The total intensity of the magnetic field surrounding the sphere will be found to be greatest in the vicinity of the magnetic poles and least, midway between the poles.

Now, a freely suspended compass needle carried to all parts of the earth will behave very much in the same manner as the needle moved over the magnetized steel sphere. There are two points on the earth's surface, known as the North and South Magnetic Poles, where the needle points vertically downward and approximately midway between is the Magnetic Equator where the compass needle places itself in a perfectly horizontal position and the "dip" of the needle is zero. In other words, the earth acts as a huge magnet and possesses a magnetic field with lines of force converging towards its poles similar to the lines of force of the steel sphere.

There are, however, some very important differences between the sphere of steel and our earth. The matter of which the earth is composed is not homogeneous. It is believed to possess an iron core of considerable size, it is true, but its outer shell is composed of heterogeneous masses that in certain regions cause very appreciable local deflections of the needle. It is surrounded, moreover, by an atmosphere permeated by electrified particles of matter shot forth from the sun, which we now know is a still greater magnet surrounded by a magnetic field that is of the order of 50 gausses at the poles and about eighty times more powerful than that of the earth.
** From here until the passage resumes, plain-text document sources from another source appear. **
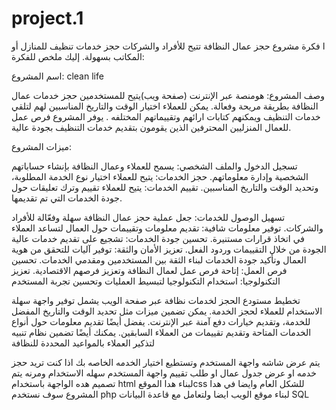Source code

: # project.1
ا فكرة مشروع حجز عمال النظافة تتيح للأفراد والشركات حجز خدمات تنظيف للمنازل أو المكاتب بسهولة. إليك ملخص للفكرة:

اسم المشروع: clean life

وصف المشروع:
هومنصة عبر الإنترنت (صفحة ويب)يتيح للمستخدمين حجز خدمات عمال النظافة بطريقة مريحة وفعالة. يمكن للعملاء اختيار الوقت والتاريخ المناسبين لهم لتلقي خدمات التنظيف ويمكنهم كتابات ارائهم وتقييماتهم المختلفه . يوفر المشروع فرص عمل للعمال المنزليين المحترفين الذين يقومون بتقديم خدمات التنظيف بجودة عالية.

ميزات المشروع:

تسجيل الدخول والملف الشخصي: يسمح للعملاء وعمال النظافة بإنشاء حساباتهم الشخصية وإدارة معلوماتهم.
حجز الخدمات: يتيح للعملاء اختيار نوع الخدمة المطلوبة، وتحديد الوقت والتاريخ المناسبين.
تقييم الخدمات: يتيح للعملاء تقييم وترك تعليقات حول جودة الخدمات التي تم تقديمها.



تسهيل الوصول للخدمات: جعل عملية حجز عمال النظافة سهلة وفعّالة للأفراد والشركات.
توفير معلومات شافية: تقديم معلومات وتقييمات حول العمال لتساعد العملاء في اتخاذ قرارات مستنيرة.
تحسين جودة الخدمات: تشجيع على تقديم خدمات عالية الجودة من خلال التقييمات وردود الفعل.
تعزيز الأمان والثقة: توفير آليات للتحقق من هوية العمال وتأكيد جودة الخدمات لبناء الثقة بين المستخدمين ومقدمي الخدمات.
تحسين فرص العمل: إتاحة فرص عمل لعمال النظافة وتعزيز فرصهم الاقتصادية.
تعزيز التكنولوجيا: استخدام التكنولوجيا لتبسيط العمليات وتحسين تجربة المستخدم

تخطيط مستودع الحجز لخدمات نظافة عبر صفحة الويب يشمل توفير واجهة سهلة الاستخدام للعملاء لحجز الخدمة. يمكن تضمين ميزات مثل تحديد الوقت والتاريخ المفضل للخدمة، وتقديم خيارات دفع آمنة عبر الإنترنت. يفضل أيضًا تقديم معلومات حول أنواع الخدمات المتاحة وتقديم تقييمات من العملاء السابقين. يمكنك أيضًا تضمين نظام تنبيه لتذكير العملاء بالمواعيد المحددة للنظافة

يتم عرض شاشه  واجهة المستخدم وتستطيع اختيار الخدمه  الخاصه بك اذا كنت تريد حجز خدمه او عرض جدول عمال او طلب تقييم 
واجهة المستخدم سهله الاستخدام ومرنه 
يتم تصميم هده الواجهة باستخدام html  لبناء هدا الموقعcss للشكل العام 
وايضا في هدا المشروع سوف نستخدم php لبناء موقع الويب ايضا ولتعامل مع قاعدة البيانات SQL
It is now a well-established fact that the sun's magnetic field exerts a powerful influence over the condition of the earth's magnetic field, and that vast solar disturbances affect very materially the direction and intensity of the lines of force.

It is thus little wonder that this non-homogeneous and rapidly rotating terrestrial globe, surrounded by an electrified atmosphere and subject to the action of a still more powerful magnet, the sun, should not behave in a manner exactly analogous to a uniformly magnetized steel sphere.

The earth's magnetic poles are neither symmetrically placed nor absolutely fixed in position. There is every reason to suspect that they shift about from year to year, and possibly fluctuate irregularly in position in the course of a few days or hours under the influence of disturbing forces. The position of the earth's North Magnetic Pole, last visited by Amundsen in 1903, now lies approximately in Latitude 70° N. Longitude 97° W. The position of the South Magnetic Pole, according to the latest determinations, is, in round numbers, in Latitude 73° S. and Longitude 156° E. of Greenwich. It is evident, therefore, that the magnetic poles of the earth are not symmetrically placed and that they lie fully 30° from the geographical poles. The chord connecting the magnetic poles passes 750 miles from the earth's center, and it is about 1,200 miles from the geographic pole to the nearest magnetic pole. There exist, moreover, in high latitudes local magnetic poles, due possibly to heavy local deposits of ore. One such pole was discovered at Cape Treadwell, near Juneau, Alaska, during Dr. L. A. Bauer's observations there in 1900 and 1907. In the center of the observing tent at this point the needle pointed vertically downward and the compass reversed its direction when carried from one side of the tent to the other.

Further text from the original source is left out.